先日、60代の製造業の社長からこんな相談を受けました。

「そろそろ息子に会社を譲ろうと思っているんだけど、個人保証だけはどうにかしたくて。でも銀行に話したら『まずは財務を整えてから』と言われて、どこから手をつければいいかわからない」

こういう悩み、実はものすごく多いんです。会社の借入に個人保証を入れている社長は日本全国に数百万人いると言われています。でも、その保証を外すための具体的なアクションを知っている社長は、ほとんどいません。

今回は「経営者保証ガイドライン」をベースに、個人保証を外すために本当に効く3つの条件を整理してみます。


まず知っておきたい「経営者保証ガイドライン」の話

経営者保証ガイドラインとは、中小企業庁と金融庁が2014年に策定した指針で、「一定の条件を満たせば、経営者個人の保証なしで融資を受けられる」ことを定めたものです。
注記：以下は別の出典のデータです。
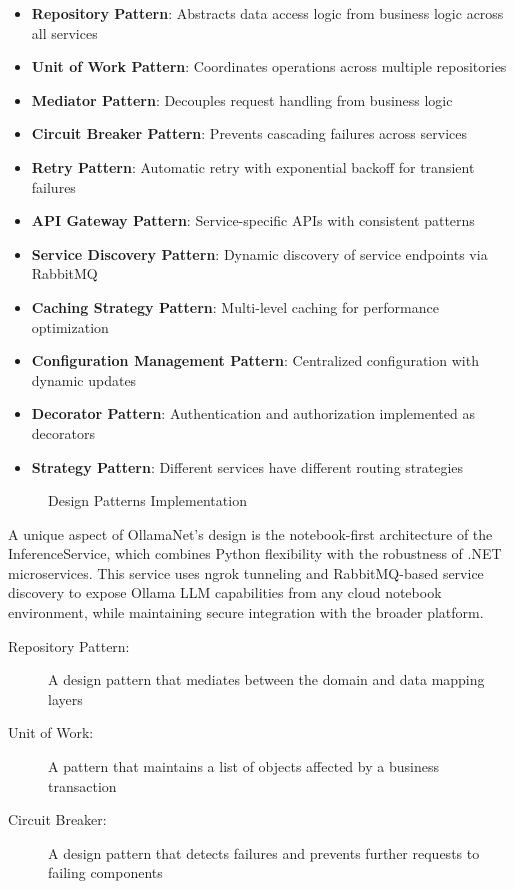 \begin{itemize}
    \item \textbf{Repository Pattern}: Abstracts data access logic from business logic across all services
    \item \textbf{Unit of Work Pattern}: Coordinates operations across multiple repositories
    \item \textbf{Mediator Pattern}: Decouples request handling from business logic
    \item \textbf{Circuit Breaker Pattern}: Prevents cascading failures across services
    \item \textbf{Retry Pattern}: Automatic retry with exponential backoff for transient failures
    \item \textbf{API Gateway Pattern}: Service-specific APIs with consistent patterns
    \item \textbf{Service Discovery Pattern}: Dynamic discovery of service endpoints via RabbitMQ
    \item \textbf{Caching Strategy Pattern}: Multi-level caching for performance optimization
    \item \textbf{Configuration Management Pattern}: Centralized configuration with dynamic updates
    \item \textbf{Decorator Pattern}: Authentication and authorization implemented as decorators
    \item \textbf{Strategy Pattern}: Different services have different routing strategies
\end{itemize}

\begin{figure}
    \centering
    \caption{Design Patterns Implementation}
    \label{fig:design-patterns}
\end{figure}

A unique aspect of OllamaNet's design is the notebook-first architecture of the InferenceService, which combines Python flexibility with the robustness of .NET microservices. This service uses ngrok tunneling and RabbitMQ-based service discovery to expose Ollama LLM capabilities from any cloud notebook environment, while maintaining secure integration with the broader platform.

\begin{terminology}
\begin{description}
    \item[Repository Pattern:] A design pattern that mediates between the domain and data mapping layers
    \item[Unit of Work:] A pattern that maintains a list of objects affected by a business transaction
    \item[Circuit Breaker:] A design pattern that detects failures and prevents further requests to failing components
\end{description}
\end{terminology}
強制力はありませんが、銀行側もこのガイドラインへの対応を求められています。つまり、あなたが条件を整えて「交渉の材料」を持っていけば、銀行は無視できない。そこが大事なポイントです。


条件3位:財務情報を定期的に開示する

一番地味に見えて、一番土台になるのがこれです。

「毎年決算書を銀行に提出しているよ」という社長も多いですが、ここで大事なのは「タイミング」と「継続性」。決算から3ヶ月以内に試算表や決算書を持参し、業績の変化を自分の言葉で説明できているかどうかが問われます。

銀行は情報が不透明な会社ほど、保証に頼りたがります。逆に言えば、数字をオープンにして経営状態を継続的に見せ続けることで、「この会社は透明性がある」という信頼が積み上がっていく。保証交渉の前提は、この信頼関係なんです。


条件2位:純資産をプラスに保つ

財務的な実力を示す指標として、銀行が最も重視するのが純資産の状況です。

目安として、自己資本比率が10〜20%以上あると、交渉テーブルに乗りやすくなります。赤字が続いていたり、債務超過になっていたりすると、そもそも「保証なしで貸せる会社」と判断されません。
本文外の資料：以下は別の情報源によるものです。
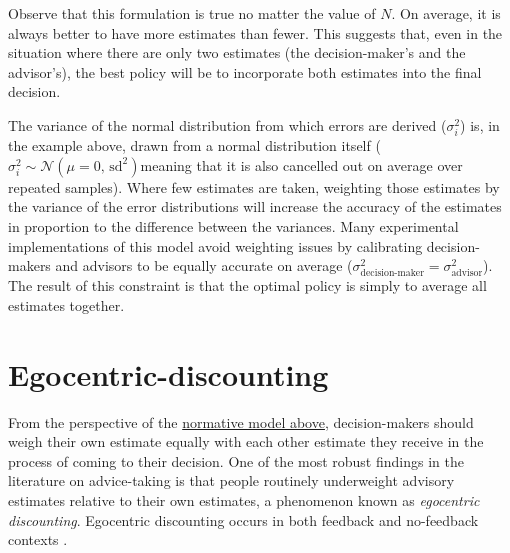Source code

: \documentclass[a4paper, nobind]{templates/ociamthesis}
\begin{document}
Observe that this formulation is true no matter the value of \(N\). On average, it is always better to have more estimates than fewer. This suggests that, even in the situation where there are only two estimates (the decision-maker's and the advisor's), the best policy will be to incorporate both estimates into the final decision.

The variance of the normal distribution from which errors are derived (\(\sigma^{2}_{i}\)) is, in the example above, drawn from a normal distribution itself (\(\sigma^{2}_{i} \sim \mathcal{N}(\mu=0,\,\text{sd}^{2})\)meaning that it is also cancelled out on average over repeated samples). Where few estimates are taken, weighting those estimates by the variance of the error distributions will increase the accuracy of the estimates in proportion to the difference between the variances. Many experimental implementations of this model avoid weighting issues by calibrating decision-makers and advisors to be equally accurate on average (\(\sigma^{2}_{\text{decision-maker}}=\sigma^{2}_{\text{advisor}}\)). The result of this constraint is that the optimal policy is simply to average all estimates together.

\hypertarget{egocentric-discounting}{%
\section*{Egocentric-discounting}\label{egocentric-discounting}}

From the perspective of the \protect\hyperlink{normative-models-of-advice-taking}{normative model above}, decision-makers should weigh their own estimate equally with each other estimate they receive in the process of coming to their decision. One of the most robust findings in the literature on advice-taking is that people routinely underweight advisory estimates relative to their own estimates, a phenomenon known as \emph{egocentric discounting}\autocite{danaAdviceChoice2015,ginoEffectsTaskDifficulty2007,hutterSeekingAdviceSampling2016,libermanNaiveRealismCapturing2012,minsonCostCollaborationWhy2012,raderAdviceFormSocial2017,ronayneIgnoringGoodAdvice2018,seeDetrimentalEffectsPower2011,sollJudgmentalAggregationStrategies2011,troucheVigilantConservatismEvaluating2018,yanivAdviceTakingDecision2000,yanivExploitingWisdomOthers2012,yanivUsingAdviceMultiple2007}. Egocentric discounting occurs in both feedback and no-feedback contexts \autocite{yanivAdviceTakingDecision2000}.
\end{document}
利益を内部留保として積み上げる、役員報酬を適切に設定して会社に資本を残す、不要な資産を整理して財務をスリム化する。こういった地道な積み重ねが、保証交渉の「資格」をつくります。

「節税で利益を消す」ことばかり考えてきた社長には耳が痛い話かもしれませんが、個人保証を外したいなら、会社の財務体質を強くすることが最短ルートです。


条件1位:保証に代わる手段を提示する

ここが最も効果的で、かつ最も知られていない条件です。

銀行が個人保証を求める本質的な理由は「万が一のときに回収できるか」という不安です。ならば、その不安を別の手段で解消してあげればいい。
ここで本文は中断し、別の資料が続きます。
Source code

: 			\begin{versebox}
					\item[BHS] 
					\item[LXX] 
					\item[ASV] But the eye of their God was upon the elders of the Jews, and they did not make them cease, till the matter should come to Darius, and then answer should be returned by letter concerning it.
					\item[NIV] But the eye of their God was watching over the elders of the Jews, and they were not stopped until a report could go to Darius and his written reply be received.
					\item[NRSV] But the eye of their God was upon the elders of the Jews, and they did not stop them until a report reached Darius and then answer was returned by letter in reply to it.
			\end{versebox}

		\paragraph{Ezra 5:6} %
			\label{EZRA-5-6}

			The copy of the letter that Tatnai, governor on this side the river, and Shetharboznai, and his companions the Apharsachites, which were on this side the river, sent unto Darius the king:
具体的な選択肢の一つが、信用保証協会の「経営者保証なし融資」です。保証協会が一定の基準を満たした企業向けに、経営者保証を不要とする保証メニューを用意しています。銀行に「このメニューで検討できませんか」と持ちかけるだけで、話が動き出すことがあります。

もう一つ、特に引退を考えている社長に知ってほしいのが「事業承継時の特則」です。これは、後継者への事業承継のタイミングに合わせて、前経営者(つまりあなた)の保証を外すための特別な枠組みです。

これを知らないまま息子や娘に会社を渡してしまうと、引退後も保証が残ったまま、もしくは後継者に新たな保証を背負わせることになります。子どもを守りたいと思っているのに、知らずにリスクを引き継がせてしまう。そういう悲しいケースが、今も山ほどあります。


交渉は「準備した側」が有利

個人保証を外すことは、決して夢物語ではありません。ただし、何も準備せずに「外してほしい」と言うだけでは動きません。

財務情報の開示を習慣化して、純資産をプラスで維持して、代替手段を調べて提示する。この3つを揃えた上で交渉に臨めば、銀行の反応は明らかに変わります。

特に引退・事業承継を5年以内に考えている社長は、今すぐ動き始めることをおすすめします。財務改善には時間がかかりますし、特則の活用も「承継のタイミング」に合わせた段取りが必要です。

顧問税理士や、取引のある金融機関の担当者に「経営者保証ガイドラインを使って保証を見直したい」と一言伝えるだけで、話は動き出します。まだそのひと言を言えていないなら、次の面談で切り出してみてください。

※本記事は一般的な情報提供を目的としています。具体的な税務・金融判断は税理士・金融機関にご相談ください。